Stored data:
>>>
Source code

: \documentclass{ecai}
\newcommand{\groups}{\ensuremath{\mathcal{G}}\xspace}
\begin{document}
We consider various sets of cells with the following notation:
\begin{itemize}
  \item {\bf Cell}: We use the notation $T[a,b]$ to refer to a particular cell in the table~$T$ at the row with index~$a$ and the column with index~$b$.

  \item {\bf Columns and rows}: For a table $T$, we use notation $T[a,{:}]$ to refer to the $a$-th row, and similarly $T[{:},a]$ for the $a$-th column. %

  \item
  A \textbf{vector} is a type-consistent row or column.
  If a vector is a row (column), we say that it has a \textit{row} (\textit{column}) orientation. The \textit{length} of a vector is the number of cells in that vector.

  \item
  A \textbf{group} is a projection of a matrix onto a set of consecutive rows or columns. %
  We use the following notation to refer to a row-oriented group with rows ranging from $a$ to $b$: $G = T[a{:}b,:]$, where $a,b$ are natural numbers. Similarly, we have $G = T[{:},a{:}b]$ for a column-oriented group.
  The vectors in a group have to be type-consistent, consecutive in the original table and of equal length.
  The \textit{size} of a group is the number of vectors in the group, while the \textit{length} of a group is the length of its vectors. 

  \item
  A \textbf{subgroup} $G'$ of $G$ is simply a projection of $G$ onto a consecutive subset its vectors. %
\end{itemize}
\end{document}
<<<
From the entries above, copy each line that holds "following".

We consider various sets of cells with the following notation:
  We use the following notation to refer to a row-oriented group with rows ranging from $a$ to $b$: $G = T[a{:}b,:]$, where $a,b$ are natural numbers. Similarly, we have $G = T[{:},a{:}b]$ for a column-oriented group.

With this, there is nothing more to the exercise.